= ASSIGNED TASK =
The records that follow need to be printed exactly. Leave out each image.
== DATA EXTRACT
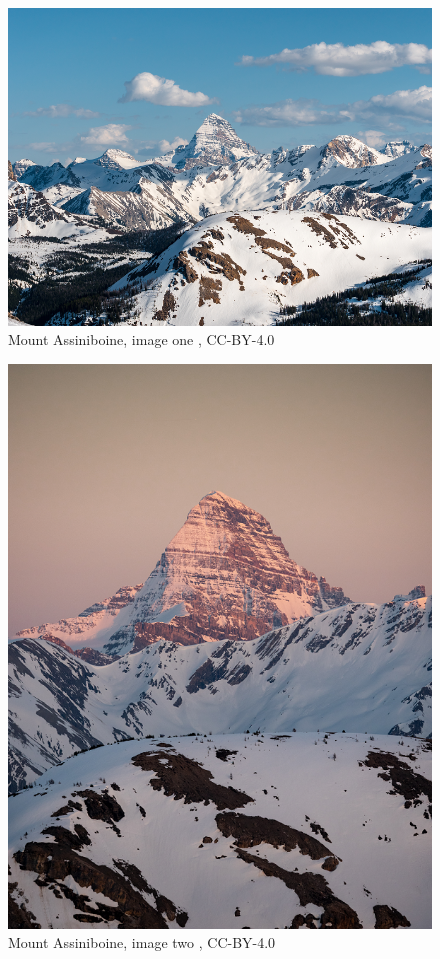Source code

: \documentclass[
]{book}
\begin{document}
\begin{figure}
\includegraphics[width=0.75\linewidth]{images/12-assiniboine_day} \caption{Mount Assiniboine, image one \citep{maguire_mt_nodate}, CC-BY-4.0}\label{fig:12-assiniboine-day}
\end{figure}



\begin{figure}
\includegraphics[width=0.75\linewidth]{images/12-assiniboine_sunset} \caption{Mount Assiniboine, image two \citep{maguire_mt_nodate-1}, CC-BY-4.0}\label{fig:12-assiniboine-sunset}
\end{figure}
\end{document}
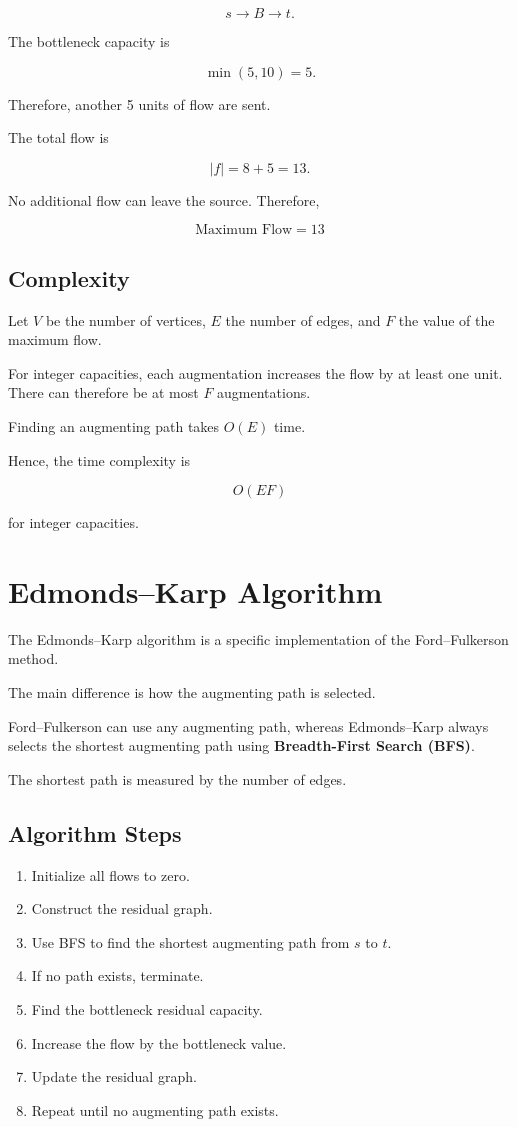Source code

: \documentclass[12pt,a4paper]{article}
\begin{document}
\[
s \rightarrow B \rightarrow t.
\]

The bottleneck capacity is

\[
\min(5,10)=5.
\]

Therefore, another 5 units of flow are sent.

The total flow is

\[
|f| = 8+5=13.
\]

No additional flow can leave the source. Therefore,

\[
\boxed{\text{Maximum Flow}=13}
\]

\subsection{Complexity}

Let $V$ be the number of vertices, $E$ the number of edges, and $F$
the value of the maximum flow.

For integer capacities, each augmentation increases the flow by at least
one unit. There can therefore be at most $F$ augmentations.

Finding an augmenting path takes $O(E)$ time.

Hence, the time complexity is

\[
\boxed{O(EF)}
\]

for integer capacities.

\section{Edmonds--Karp Algorithm}

The Edmonds--Karp algorithm is a specific implementation of the
Ford--Fulkerson method.

The main difference is how the augmenting path is selected.

Ford--Fulkerson can use any augmenting path, whereas Edmonds--Karp
always selects the shortest augmenting path using
\textbf{Breadth-First Search (BFS)}.

The shortest path is measured by the number of edges.

\subsection{Algorithm Steps}

\begin{enumerate}
    \item Initialize all flows to zero.
    \item Construct the residual graph.
    \item Use BFS to find the shortest augmenting path from $s$ to $t$.
    \item If no path exists, terminate.
    \item Find the bottleneck residual capacity.
    \item Increase the flow by the bottleneck value.
    \item Update the residual graph.
    \item Repeat until no augmenting path exists.
\end{enumerate}
\end{document}
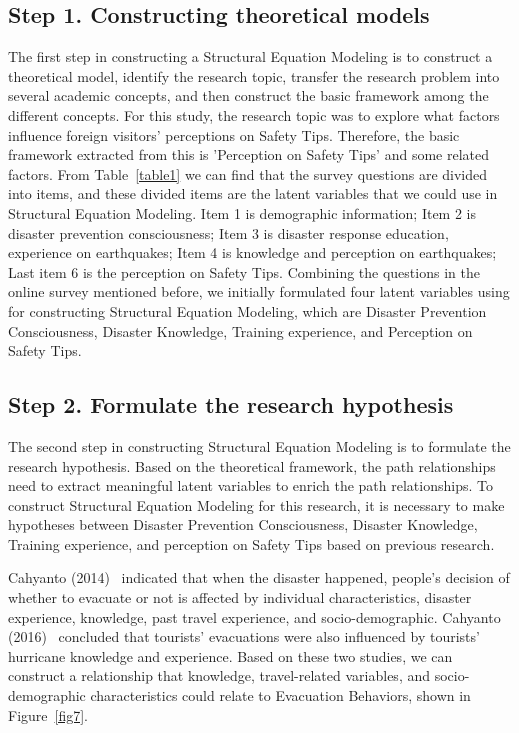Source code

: \subsection{Step 1. Constructing theoretical models}
The first step in constructing a Structural Equation Modeling is to construct a theoretical model, identify the research topic, transfer the research problem into several academic concepts, and then construct the basic framework among the different concepts. For this study, the research topic was to explore what factors influence foreign visitors' perceptions on Safety Tips. Therefore, the basic framework extracted from this is 'Perception on Safety Tips' and some related factors. From Table~\ref{table1} we can find that the survey questions are divided into items, and these divided items are the latent variables that we could use in Structural Equation Modeling. Item 1 is demographic information; Item 2 is disaster prevention consciousness; Item 3 is disaster response education, experience on earthquakes; Item 4 is knowledge and perception on earthquakes; Last item 6 is the perception on Safety Tips. Combining the questions in the online survey mentioned before, we initially formulated four latent variables using for constructing Structural Equation Modeling, which are Disaster Prevention Consciousness, Disaster Knowledge, Training experience, and Perception on Safety Tips.

\subsection{Step 2. Formulate the research hypothesis}
The second step in constructing Structural Equation Modeling is to formulate the research hypothesis. Based on the theoretical framework, the path relationships need to extract meaningful latent variables to enrich the path relationships. To construct Structural Equation Modeling for this research, it is necessary to make hypotheses between Disaster Prevention Consciousness, Disaster Knowledge, Training experience, and perception on Safety Tips based on previous research. 


Cahyanto (2014)~\cite{ref19} indicated that when the disaster happened, people's decision of whether to evacuate or not is affected by individual characteristics, disaster experience, knowledge, past travel experience, and socio-demographic. Cahyanto (2016)~\cite{Cahyanto2016StatedPO} concluded that tourists' evacuations were also influenced by tourists' hurricane knowledge and experience. Based on these two studies, we can construct a relationship that knowledge, travel-related variables, and socio-demographic characteristics could relate to Evacuation Behaviors, shown in Figure~\ref{fig7}.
====
= EXERCISE OUTPUT =
Source code

: \documentclass[
]{book}
\begin{document}
\begin{figure}
\includegraphics[width=0.75\linewidth]{images/12-assiniboine_day} \caption{Mount Assiniboine, image one \citep{maguire_mt_nodate}, CC-BY-4.0}\label{fig:12-assiniboine-day}
\end{figure}



\begin{figure}
\includegraphics[width=0.75\linewidth]{images/12-assiniboine_sunset} \caption{Mount Assiniboine, image two \citep{maguire_mt_nodate-1}, CC-BY-4.0}\label{fig:12-assiniboine-sunset}
\end{figure}
\end{document}
Source code

: \documentclass[12pt,a4paper]{article}
\begin{document}
\[
s \rightarrow B \rightarrow t.
\]

The bottleneck capacity is

\[
\min(5,10)=5.
\]

Therefore, another 5 units of flow are sent.

The total flow is

\[
|f| = 8+5=13.
\]

No additional flow can leave the source. Therefore,

\[
\boxed{\text{Maximum Flow}=13}
\]

\subsection{Complexity}

Let $V$ be the number of vertices, $E$ the number of edges, and $F$
the value of the maximum flow.

For integer capacities, each augmentation increases the flow by at least
one unit. There can therefore be at most $F$ augmentations.

Finding an augmenting path takes $O(E)$ time.

Hence, the time complexity is

\[
\boxed{O(EF)}
\]

for integer capacities.

\section{Edmonds--Karp Algorithm}

The Edmonds--Karp algorithm is a specific implementation of the
Ford--Fulkerson method.

The main difference is how the augmenting path is selected.

Ford--Fulkerson can use any augmenting path, whereas Edmonds--Karp
always selects the shortest augmenting path using
\textbf{Breadth-First Search (BFS)}.

The shortest path is measured by the number of edges.

\subsection{Algorithm Steps}

\begin{enumerate}
    \item Initialize all flows to zero.
    \item Construct the residual graph.
    \item Use BFS to find the shortest augmenting path from $s$ to $t$.
    \item If no path exists, terminate.
    \item Find the bottleneck residual capacity.
    \item Increase the flow by the bottleneck value.
    \item Update the residual graph.
    \item Repeat until no augmenting path exists.
\end{enumerate}
\end{document}
Source code

: \subsection{Step 1. Constructing theoretical models}
The first step in constructing a Structural Equation Modeling is to construct a theoretical model, identify the research topic, transfer the research problem into several academic concepts, and then construct the basic framework among the different concepts. For this study, the research topic was to explore what factors influence foreign visitors' perceptions on Safety Tips. Therefore, the basic framework extracted from this is 'Perception on Safety Tips' and some related factors. From Table~\ref{table1} we can find that the survey questions are divided into items, and these divided items are the latent variables that we could use in Structural Equation Modeling. Item 1 is demographic information; Item 2 is disaster prevention consciousness; Item 3 is disaster response education, experience on earthquakes; Item 4 is knowledge and perception on earthquakes; Last item 6 is the perception on Safety Tips. Combining the questions in the online survey mentioned before, we initially formulated four latent variables using for constructing Structural Equation Modeling, which are Disaster Prevention Consciousness, Disaster Knowledge, Training experience, and Perception on Safety Tips.

\subsection{Step 2. Formulate the research hypothesis}
The second step in constructing Structural Equation Modeling is to formulate the research hypothesis. Based on the theoretical framework, the path relationships need to extract meaningful latent variables to enrich the path relationships. To construct Structural Equation Modeling for this research, it is necessary to make hypotheses between Disaster Prevention Consciousness, Disaster Knowledge, Training experience, and perception on Safety Tips based on previous research. 


Cahyanto (2014)~\cite{ref19} indicated that when the disaster happened, people's decision of whether to evacuate or not is affected by individual characteristics, disaster experience, knowledge, past travel experience, and socio-demographic. Cahyanto (2016)~\cite{Cahyanto2016StatedPO} concluded that tourists' evacuations were also influenced by tourists' hurricane knowledge and experience. Based on these two studies, we can construct a relationship that knowledge, travel-related variables, and socio-demographic characteristics could relate to Evacuation Behaviors, shown in Figure~\ref{fig7}.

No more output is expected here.